+++ Input data
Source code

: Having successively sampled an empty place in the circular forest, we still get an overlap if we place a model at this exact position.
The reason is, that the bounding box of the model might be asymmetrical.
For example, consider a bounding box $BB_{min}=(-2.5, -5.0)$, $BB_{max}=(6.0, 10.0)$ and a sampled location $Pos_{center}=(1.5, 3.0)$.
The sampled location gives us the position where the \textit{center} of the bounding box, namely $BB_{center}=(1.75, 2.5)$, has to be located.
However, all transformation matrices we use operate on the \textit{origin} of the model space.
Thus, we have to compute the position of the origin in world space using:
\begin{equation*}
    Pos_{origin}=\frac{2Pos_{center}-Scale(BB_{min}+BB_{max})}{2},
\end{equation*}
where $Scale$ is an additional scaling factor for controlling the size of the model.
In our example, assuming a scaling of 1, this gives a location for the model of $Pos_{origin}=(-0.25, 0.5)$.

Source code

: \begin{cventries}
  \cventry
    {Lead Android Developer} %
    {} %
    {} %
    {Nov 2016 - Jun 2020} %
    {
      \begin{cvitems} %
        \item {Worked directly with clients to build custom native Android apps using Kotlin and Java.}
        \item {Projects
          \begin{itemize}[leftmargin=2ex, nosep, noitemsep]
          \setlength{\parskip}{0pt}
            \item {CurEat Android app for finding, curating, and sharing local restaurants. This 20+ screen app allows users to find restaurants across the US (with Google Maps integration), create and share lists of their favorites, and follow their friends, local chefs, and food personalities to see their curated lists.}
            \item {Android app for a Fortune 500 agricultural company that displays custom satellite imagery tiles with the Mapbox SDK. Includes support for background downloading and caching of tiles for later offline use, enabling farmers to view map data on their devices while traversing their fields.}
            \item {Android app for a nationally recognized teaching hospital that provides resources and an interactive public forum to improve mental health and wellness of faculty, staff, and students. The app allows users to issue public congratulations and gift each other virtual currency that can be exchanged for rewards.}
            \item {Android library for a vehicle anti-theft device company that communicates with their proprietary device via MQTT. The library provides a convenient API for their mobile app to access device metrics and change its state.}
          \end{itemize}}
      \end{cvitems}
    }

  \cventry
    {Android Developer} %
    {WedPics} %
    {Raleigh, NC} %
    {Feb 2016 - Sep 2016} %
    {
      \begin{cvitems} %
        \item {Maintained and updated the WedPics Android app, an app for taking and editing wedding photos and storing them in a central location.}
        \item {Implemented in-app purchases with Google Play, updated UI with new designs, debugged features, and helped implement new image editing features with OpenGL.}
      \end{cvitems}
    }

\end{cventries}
++++++
Until the last line is reached, keep transcribing the data exactly.

Source code

: Having successively sampled an empty place in the circular forest, we still get an overlap if we place a model at this exact position.
The reason is, that the bounding box of the model might be asymmetrical.
For example, consider a bounding box $BB_{min}=(-2.5, -5.0)$, $BB_{max}=(6.0, 10.0)$ and a sampled location $Pos_{center}=(1.5, 3.0)$.
The sampled location gives us the position where the \textit{center} of the bounding box, namely $BB_{center}=(1.75, 2.5)$, has to be located.
However, all transformation matrices we use operate on the \textit{origin} of the model space.
Thus, we have to compute the position of the origin in world space using:
\begin{equation*}
    Pos_{origin}=\frac{2Pos_{center}-Scale(BB_{min}+BB_{max})}{2},
\end{equation*}
where $Scale$ is an additional scaling factor for controlling the size of the model.
In our example, assuming a scaling of 1, this gives a location for the model of $Pos_{origin}=(-0.25, 0.5)$.

Source code

: \begin{cventries}
  \cventry
    {Lead Android Developer} %
    {} %
    {} %
    {Nov 2016 - Jun 2020} %
    {
      \begin{cvitems} %
        \item {Worked directly with clients to build custom native Android apps using Kotlin and Java.}
        \item {Projects
          \begin{itemize}[leftmargin=2ex, nosep, noitemsep]
          \setlength{\parskip}{0pt}
            \item {CurEat Android app for finding, curating, and sharing local restaurants. This 20+ screen app allows users to find restaurants across the US (with Google Maps integration), create and share lists of their favorites, and follow their friends, local chefs, and food personalities to see their curated lists.}
            \item {Android app for a Fortune 500 agricultural company that displays custom satellite imagery tiles with the Mapbox SDK. Includes support for background downloading and caching of tiles for later offline use, enabling farmers to view map data on their devices while traversing their fields.}
            \item {Android app for a nationally recognized teaching hospital that provides resources and an interactive public forum to improve mental health and wellness of faculty, staff, and students. The app allows users to issue public congratulations and gift each other virtual currency that can be exchanged for rewards.}
            \item {Android library for a vehicle anti-theft device company that communicates with their proprietary device via MQTT. The library provides a convenient API for their mobile app to access device metrics and change its state.}
          \end{itemize}}
      \end{cvitems}
    }

  \cventry
    {Android Developer} %
    {WedPics} %
    {Raleigh, NC} %
    {Feb 2016 - Sep 2016} %
    {
      \begin{cvitems} %
        \item {Maintained and updated the WedPics Android app, an app for taking and editing wedding photos and storing them in a central location.}
        \item {Implemented in-app purchases with Google Play, updated UI with new designs, debugged features, and helped implement new image editing features with OpenGL.}
      \end{cvitems}
    }

\end{cventries}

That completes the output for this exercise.